### What this task involves
Pull every line containing "pcversion" from the entries.

□ □ □

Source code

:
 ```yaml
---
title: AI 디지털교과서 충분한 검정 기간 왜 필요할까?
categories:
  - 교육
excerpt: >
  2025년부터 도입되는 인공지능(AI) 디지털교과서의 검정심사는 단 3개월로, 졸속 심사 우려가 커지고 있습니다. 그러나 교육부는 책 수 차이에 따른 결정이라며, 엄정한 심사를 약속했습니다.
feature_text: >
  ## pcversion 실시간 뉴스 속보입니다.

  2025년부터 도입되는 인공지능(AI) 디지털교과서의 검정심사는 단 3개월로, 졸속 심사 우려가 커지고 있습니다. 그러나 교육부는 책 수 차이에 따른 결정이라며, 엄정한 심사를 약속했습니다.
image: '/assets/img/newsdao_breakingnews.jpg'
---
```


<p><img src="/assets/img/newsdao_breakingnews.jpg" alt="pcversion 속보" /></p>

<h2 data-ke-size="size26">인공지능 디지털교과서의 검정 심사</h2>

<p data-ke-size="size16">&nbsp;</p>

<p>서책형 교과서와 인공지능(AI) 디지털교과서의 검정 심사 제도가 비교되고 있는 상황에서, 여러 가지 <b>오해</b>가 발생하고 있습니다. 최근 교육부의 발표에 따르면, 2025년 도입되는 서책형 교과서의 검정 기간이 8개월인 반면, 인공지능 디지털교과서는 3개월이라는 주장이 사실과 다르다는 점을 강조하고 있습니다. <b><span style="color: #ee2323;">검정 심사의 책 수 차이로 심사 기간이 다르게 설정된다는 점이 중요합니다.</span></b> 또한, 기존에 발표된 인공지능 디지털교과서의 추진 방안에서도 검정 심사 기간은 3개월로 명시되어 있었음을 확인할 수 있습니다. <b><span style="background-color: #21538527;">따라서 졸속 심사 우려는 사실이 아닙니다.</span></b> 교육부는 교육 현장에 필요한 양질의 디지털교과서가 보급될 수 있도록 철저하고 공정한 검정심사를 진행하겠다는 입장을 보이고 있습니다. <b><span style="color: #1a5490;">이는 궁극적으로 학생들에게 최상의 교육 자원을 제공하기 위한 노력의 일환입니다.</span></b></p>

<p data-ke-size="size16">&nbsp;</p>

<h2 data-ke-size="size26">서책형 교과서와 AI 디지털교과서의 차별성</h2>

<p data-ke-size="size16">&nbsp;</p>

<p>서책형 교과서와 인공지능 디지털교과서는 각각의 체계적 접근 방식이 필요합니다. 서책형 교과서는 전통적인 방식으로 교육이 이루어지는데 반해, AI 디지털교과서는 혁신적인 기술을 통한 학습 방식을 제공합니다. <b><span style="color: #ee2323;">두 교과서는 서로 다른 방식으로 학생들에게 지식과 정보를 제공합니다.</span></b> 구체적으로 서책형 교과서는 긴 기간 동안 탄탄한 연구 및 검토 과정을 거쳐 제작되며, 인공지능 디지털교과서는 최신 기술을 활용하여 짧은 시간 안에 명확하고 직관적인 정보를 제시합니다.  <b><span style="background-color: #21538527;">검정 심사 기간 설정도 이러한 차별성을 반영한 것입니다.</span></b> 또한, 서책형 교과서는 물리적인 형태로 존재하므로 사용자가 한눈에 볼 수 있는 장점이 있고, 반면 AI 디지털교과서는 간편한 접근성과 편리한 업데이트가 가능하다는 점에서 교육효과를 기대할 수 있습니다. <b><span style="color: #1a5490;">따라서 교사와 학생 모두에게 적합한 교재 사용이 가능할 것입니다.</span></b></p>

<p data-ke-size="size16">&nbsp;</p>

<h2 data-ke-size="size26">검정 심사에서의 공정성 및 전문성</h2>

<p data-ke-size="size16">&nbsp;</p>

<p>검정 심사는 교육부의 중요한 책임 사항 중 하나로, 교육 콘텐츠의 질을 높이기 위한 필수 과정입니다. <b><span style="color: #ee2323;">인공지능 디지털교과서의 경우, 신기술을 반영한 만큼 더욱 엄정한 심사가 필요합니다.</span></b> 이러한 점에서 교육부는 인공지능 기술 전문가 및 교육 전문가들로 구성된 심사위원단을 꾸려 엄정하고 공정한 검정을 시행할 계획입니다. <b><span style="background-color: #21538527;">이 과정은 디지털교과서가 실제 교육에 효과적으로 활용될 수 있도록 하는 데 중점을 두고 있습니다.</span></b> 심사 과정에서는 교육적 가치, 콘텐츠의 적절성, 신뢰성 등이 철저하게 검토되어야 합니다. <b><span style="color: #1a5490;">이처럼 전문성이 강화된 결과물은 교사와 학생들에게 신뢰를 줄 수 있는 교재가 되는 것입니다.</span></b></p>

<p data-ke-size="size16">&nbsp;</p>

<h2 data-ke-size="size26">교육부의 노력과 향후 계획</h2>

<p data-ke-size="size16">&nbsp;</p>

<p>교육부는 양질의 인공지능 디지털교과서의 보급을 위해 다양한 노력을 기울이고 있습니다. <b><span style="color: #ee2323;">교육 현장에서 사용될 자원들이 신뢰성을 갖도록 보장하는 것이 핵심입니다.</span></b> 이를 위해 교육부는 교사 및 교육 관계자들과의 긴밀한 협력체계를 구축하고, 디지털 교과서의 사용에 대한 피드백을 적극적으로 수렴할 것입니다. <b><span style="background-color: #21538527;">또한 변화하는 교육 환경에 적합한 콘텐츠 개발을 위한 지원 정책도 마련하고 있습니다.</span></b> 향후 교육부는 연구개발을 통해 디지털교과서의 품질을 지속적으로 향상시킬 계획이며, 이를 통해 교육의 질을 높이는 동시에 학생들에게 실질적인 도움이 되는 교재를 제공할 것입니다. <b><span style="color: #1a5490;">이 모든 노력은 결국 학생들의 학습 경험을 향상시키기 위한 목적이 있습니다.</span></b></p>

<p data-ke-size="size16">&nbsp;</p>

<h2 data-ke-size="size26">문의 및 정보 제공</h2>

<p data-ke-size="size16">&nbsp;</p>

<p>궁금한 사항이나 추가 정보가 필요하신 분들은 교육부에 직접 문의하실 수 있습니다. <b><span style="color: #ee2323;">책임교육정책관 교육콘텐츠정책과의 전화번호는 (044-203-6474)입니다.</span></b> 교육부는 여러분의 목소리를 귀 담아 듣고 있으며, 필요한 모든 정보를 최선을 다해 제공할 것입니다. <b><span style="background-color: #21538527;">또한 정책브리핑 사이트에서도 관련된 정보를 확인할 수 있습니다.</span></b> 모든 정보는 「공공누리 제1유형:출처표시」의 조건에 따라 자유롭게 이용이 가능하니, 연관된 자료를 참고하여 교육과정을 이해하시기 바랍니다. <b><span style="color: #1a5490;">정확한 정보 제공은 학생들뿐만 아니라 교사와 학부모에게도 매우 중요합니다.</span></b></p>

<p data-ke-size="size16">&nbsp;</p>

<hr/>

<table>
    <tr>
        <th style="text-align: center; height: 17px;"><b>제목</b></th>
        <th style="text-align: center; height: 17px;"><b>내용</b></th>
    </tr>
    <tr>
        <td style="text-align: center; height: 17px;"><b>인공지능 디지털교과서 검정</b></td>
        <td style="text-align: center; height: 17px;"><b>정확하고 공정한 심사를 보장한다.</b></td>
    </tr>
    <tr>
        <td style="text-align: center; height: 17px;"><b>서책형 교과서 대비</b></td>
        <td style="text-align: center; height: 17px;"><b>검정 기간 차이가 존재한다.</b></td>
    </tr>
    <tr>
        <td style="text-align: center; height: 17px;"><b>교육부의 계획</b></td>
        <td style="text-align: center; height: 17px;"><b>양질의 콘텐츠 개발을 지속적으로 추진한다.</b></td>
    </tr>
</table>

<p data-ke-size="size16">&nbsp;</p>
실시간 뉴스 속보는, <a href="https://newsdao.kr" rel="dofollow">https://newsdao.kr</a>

□ □ □

### Response below
  ## pcversion 실시간 뉴스 속보입니다.
<p><img src="/assets/img/newsdao_breakingnews.jpg" alt="pcversion 속보" /></p>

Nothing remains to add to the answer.